L’histoire commence, fin mars 2000, dans le Gard, lorsqu’un membre bénévole de la CRIIRAD (Commission de Recherche et d’Information Indépendantes sur la Radioactivité) relève un taux de radioactivité supérieur aux valeurs habituelles sur la plage de l’Espiguette proche du Grau du Roi. Il alerte son association qui procède à des mesures complémentaires. Les médias, informés - pourquoi si vite ? - sonnent la charge. Les stations de radio France propagent la nouvelle. Sur les lieux, on parle de déchets de la centrale nucléaire de Marcoule qu’on aurait déversés nuitamment sur les plages. D’autres évoquent un mystérieux minéralier qui se serait échoué... on ne sait où et dont la cargaison était...on ne sait quoi. Les plus pessimistes commencent à compter les centaines, voire les milliers, de personnes qui pourraient avoir été contaminées, quant aux hypocondriaques, ils commencent à se sentir mal... La CRIIRAD annonce alors qu’elle tiendra le 3 avril une conférence de presse et qu’alors on saura tout, tout, tout sur le problème. Sans attendre, car il vaut toujours mieux précéder l’événement, le dimanche 2 avril au soir, TF1 ouvre son journal de 20 heures sur « la découverte d’un taux de radioactivité anormal sur les plages de Camargue ». De tout l’hexagone, ceux qui avaient prévu de passer leurs prochaines vacances sur le littoral languedocien bondissent vers le téléphone pour tenter d’annuler leurs réservations. On a beau essayer de les rassurer, leur expliquer que rien n’est sûr, qu’il n’y a vraiment aucune raison de s’affoler, ils n’en ont cure, et on les comprend. Ils insistent pour aller voir ailleurs si le soleil brille, car : « on ne sait jamais », « on ne nous dit pas tout » et puis « il n’y a pas de fumée sans feu » et de toute façon « il faut appliquer le principe de précaution ».

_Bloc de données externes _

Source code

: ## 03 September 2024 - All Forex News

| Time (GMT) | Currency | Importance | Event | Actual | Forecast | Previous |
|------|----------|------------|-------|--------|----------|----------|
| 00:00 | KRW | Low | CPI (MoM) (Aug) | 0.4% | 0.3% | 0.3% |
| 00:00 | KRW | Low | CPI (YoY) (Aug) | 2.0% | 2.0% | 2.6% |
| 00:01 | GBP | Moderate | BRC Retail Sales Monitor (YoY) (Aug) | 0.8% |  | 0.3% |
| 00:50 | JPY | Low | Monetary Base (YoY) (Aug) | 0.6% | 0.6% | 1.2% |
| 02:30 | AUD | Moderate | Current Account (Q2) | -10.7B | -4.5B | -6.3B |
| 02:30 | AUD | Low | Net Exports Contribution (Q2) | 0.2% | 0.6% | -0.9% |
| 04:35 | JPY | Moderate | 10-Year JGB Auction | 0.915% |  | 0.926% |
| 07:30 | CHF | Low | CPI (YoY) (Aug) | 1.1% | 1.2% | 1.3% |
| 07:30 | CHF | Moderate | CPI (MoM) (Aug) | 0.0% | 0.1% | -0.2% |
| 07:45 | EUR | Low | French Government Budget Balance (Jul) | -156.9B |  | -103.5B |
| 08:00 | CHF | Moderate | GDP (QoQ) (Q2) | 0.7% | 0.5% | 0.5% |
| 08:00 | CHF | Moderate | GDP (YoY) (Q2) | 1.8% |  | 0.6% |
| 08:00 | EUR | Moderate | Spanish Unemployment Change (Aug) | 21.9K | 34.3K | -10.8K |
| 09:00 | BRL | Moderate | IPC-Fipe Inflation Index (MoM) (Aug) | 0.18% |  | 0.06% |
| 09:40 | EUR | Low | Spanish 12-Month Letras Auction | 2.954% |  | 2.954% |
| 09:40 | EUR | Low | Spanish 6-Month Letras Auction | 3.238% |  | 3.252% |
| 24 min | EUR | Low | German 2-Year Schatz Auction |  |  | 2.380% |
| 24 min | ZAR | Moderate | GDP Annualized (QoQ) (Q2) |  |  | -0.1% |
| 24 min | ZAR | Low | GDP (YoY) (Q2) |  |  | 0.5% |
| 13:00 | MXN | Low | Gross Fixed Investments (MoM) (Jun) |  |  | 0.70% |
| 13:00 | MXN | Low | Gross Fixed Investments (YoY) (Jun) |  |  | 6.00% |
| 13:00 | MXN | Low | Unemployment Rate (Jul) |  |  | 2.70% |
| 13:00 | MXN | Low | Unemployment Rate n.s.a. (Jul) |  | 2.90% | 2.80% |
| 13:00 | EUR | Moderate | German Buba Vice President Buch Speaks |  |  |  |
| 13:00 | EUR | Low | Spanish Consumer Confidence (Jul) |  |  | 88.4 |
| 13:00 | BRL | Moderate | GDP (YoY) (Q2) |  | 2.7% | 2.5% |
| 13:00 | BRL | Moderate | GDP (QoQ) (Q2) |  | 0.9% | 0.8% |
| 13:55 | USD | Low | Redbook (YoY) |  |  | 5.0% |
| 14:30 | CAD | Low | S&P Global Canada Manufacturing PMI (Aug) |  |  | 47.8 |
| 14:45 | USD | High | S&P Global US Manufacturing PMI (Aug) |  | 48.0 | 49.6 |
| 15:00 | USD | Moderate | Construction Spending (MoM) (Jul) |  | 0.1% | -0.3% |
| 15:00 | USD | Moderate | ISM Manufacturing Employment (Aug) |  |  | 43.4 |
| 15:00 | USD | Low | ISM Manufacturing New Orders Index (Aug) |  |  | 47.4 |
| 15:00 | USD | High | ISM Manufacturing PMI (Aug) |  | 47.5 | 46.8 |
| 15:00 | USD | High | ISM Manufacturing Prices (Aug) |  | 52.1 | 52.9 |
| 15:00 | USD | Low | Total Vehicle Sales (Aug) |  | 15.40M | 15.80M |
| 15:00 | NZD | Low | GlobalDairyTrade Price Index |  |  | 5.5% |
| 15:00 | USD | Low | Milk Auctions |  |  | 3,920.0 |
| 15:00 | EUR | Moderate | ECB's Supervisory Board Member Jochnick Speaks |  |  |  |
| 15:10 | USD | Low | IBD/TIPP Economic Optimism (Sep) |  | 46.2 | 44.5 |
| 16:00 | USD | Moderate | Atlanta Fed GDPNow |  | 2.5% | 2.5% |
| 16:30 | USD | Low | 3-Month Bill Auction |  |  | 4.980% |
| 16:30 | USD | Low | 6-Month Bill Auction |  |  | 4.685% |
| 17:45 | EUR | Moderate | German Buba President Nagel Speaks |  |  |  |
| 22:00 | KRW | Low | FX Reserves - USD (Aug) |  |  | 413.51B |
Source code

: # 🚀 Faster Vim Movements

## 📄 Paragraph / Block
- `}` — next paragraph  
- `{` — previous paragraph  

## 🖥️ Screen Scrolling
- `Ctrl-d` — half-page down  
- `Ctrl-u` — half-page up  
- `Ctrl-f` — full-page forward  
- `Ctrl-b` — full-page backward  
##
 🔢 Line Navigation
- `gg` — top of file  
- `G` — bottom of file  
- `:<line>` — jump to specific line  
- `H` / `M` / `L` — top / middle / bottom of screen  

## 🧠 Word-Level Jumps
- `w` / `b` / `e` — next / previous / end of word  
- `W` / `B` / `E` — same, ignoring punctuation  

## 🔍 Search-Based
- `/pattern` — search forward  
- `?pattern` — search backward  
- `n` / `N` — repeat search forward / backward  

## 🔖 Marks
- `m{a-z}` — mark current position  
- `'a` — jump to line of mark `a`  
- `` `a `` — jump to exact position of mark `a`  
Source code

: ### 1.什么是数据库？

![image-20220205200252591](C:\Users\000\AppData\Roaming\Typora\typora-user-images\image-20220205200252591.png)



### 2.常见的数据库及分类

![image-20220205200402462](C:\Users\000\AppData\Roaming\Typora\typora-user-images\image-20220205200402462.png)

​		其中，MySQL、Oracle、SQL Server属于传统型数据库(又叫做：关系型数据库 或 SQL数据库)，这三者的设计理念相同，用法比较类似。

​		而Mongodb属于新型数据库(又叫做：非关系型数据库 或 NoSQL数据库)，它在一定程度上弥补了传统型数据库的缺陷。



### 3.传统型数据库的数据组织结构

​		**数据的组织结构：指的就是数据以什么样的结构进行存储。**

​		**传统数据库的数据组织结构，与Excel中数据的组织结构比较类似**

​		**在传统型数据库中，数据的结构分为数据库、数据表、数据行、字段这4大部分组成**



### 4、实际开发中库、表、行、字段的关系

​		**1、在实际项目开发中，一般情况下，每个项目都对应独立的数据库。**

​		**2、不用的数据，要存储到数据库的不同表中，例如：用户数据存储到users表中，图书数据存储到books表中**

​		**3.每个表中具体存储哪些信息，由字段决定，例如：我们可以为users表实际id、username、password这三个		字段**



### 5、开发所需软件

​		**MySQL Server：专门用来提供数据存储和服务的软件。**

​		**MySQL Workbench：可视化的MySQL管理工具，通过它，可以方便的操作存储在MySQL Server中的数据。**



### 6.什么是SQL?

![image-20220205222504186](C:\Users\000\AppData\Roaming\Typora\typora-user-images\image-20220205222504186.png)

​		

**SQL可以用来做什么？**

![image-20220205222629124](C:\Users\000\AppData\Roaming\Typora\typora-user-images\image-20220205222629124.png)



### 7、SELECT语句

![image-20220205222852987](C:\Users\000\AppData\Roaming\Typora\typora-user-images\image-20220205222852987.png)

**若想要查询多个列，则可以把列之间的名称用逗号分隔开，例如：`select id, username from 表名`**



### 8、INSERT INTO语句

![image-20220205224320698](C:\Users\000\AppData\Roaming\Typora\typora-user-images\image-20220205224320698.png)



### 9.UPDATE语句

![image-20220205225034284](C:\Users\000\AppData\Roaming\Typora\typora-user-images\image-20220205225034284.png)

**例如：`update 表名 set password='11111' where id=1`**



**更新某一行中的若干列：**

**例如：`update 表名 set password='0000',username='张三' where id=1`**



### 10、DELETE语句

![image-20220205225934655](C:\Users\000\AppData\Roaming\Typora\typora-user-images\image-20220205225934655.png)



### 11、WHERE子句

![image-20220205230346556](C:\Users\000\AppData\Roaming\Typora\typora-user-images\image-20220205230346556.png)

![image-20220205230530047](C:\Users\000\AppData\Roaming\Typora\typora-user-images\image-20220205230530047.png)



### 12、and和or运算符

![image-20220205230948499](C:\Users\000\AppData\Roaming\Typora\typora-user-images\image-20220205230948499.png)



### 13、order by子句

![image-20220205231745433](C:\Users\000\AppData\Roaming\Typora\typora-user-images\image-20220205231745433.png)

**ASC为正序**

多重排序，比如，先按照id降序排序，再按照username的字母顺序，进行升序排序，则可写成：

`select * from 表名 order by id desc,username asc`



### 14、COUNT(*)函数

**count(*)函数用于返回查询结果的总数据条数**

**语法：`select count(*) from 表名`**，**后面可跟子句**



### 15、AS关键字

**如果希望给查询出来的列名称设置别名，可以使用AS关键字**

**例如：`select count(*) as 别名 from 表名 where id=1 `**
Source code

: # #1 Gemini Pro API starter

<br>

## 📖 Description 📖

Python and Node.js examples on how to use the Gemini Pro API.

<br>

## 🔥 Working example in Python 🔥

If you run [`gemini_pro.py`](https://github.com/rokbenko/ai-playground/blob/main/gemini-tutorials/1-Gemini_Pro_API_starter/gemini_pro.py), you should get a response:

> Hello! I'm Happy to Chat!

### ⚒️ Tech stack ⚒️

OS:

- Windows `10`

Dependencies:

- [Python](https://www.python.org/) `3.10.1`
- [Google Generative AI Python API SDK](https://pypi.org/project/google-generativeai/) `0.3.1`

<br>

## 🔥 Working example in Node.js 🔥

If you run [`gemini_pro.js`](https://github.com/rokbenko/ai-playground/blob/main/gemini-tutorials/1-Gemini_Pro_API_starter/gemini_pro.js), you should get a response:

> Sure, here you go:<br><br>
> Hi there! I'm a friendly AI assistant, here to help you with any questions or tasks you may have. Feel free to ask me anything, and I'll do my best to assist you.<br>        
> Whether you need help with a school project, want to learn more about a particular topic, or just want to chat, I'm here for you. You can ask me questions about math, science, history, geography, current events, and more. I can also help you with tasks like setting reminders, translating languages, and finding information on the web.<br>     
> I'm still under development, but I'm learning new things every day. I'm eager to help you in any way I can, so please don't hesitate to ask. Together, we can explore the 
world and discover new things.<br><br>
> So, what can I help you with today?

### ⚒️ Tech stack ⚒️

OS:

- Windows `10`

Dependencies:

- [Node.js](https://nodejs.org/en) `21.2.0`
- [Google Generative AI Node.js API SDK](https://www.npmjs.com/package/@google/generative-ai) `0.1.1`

Lundi 3 avril, tous les médias sont représentés à la conférence de presse de la CRIIRAD. Et d’abord qu’est-ce que la CRIIRAD ? Une association « indépendante » créée après le passage du fameux nuage de Tchernobyl. Indépendante de qui ? Mais... du pouvoir politico-scientifique qui nous cache tout, bien sur ! Roland Desbordes, président de cet organisme annonce donc aux participants que la radioactivité est très probablement d’origine naturelle - déception chez les adorateurs de l’audimat - et qu’elle est liée à la présence d’un dépôt de sable noir dont il montre les photos. Mais, rétorquent les autochtones, ces taches de sable noir, ils les ont toujours vues apparaître de temps en temps, ce qui signifie que cette radioactivité « elle est peut-être présente à l’Espiguette depuis des milliers d’années ». Roland Desbordes, un peu gêné, en convient. Là, on commence à voir le scoop fondre à vue d’œil. Alors, Soyons clair ! Quel est le risque encouru ? On explique alors que si un enfant passait 3 heures par jour pendant 6 mois sur la plage, en ingérant à chaque fois 2 gr de sable il subirait de ce fait une sur-radiation de 100 à 200 µSv/an (voir encadré). Or le taux de radiation naturel dans le Gard est très faible (1 600 µSv/an), ce qui fait que notre petit gardois sablophage serait soumis, au pire, à 1 800 µSv/an, c’est-à-dire moins que la moyenne des français (2 400 µSv/an), bien moins qu’une personne passant un simple scanner (5 000 µSv) et énormément moins qu’un chinois ou un iranien (10 000 µSv/an). En fait, on considère qu’au-dessous de 100 000 µSv/an (0, 1 Sv) il n’y a aucun risque pour la santé.

Depuis 1975 les unités de mesure légales utilisées sont les suivantes : Le becquerel (Bq), unité de radioactivité, remplace le curie (Ci). Le gray (Gy) est l’unité de dose absorbée dans une masse de matière de 1 kilogramme à laquelle les rayonnements ionisants communiquent une énergie de 1 joule. Il remplace le rad (1Gy = 100 rads). Comme les diverses radiations (alpha, bêta...) ont des effets quelque peu différents sur le vivant, on définit le sievert (Sv), unité d’équivalent biologique de dose. C’est le produit de la dose absorbée par le facteur de qualité Q qui rend compte de l’effet biologique, différent selon la nature du rayonnement et par N un coefficient qui caractérise la manière dont l’énergie a été distribuée lors de l’irradiation. Q est égal à 1 pour les rayons X, bêta et gamma, 10 pour les neutrons et 20 pour les particules alpha. Il remplace le rem (1 Sv = 100 rems).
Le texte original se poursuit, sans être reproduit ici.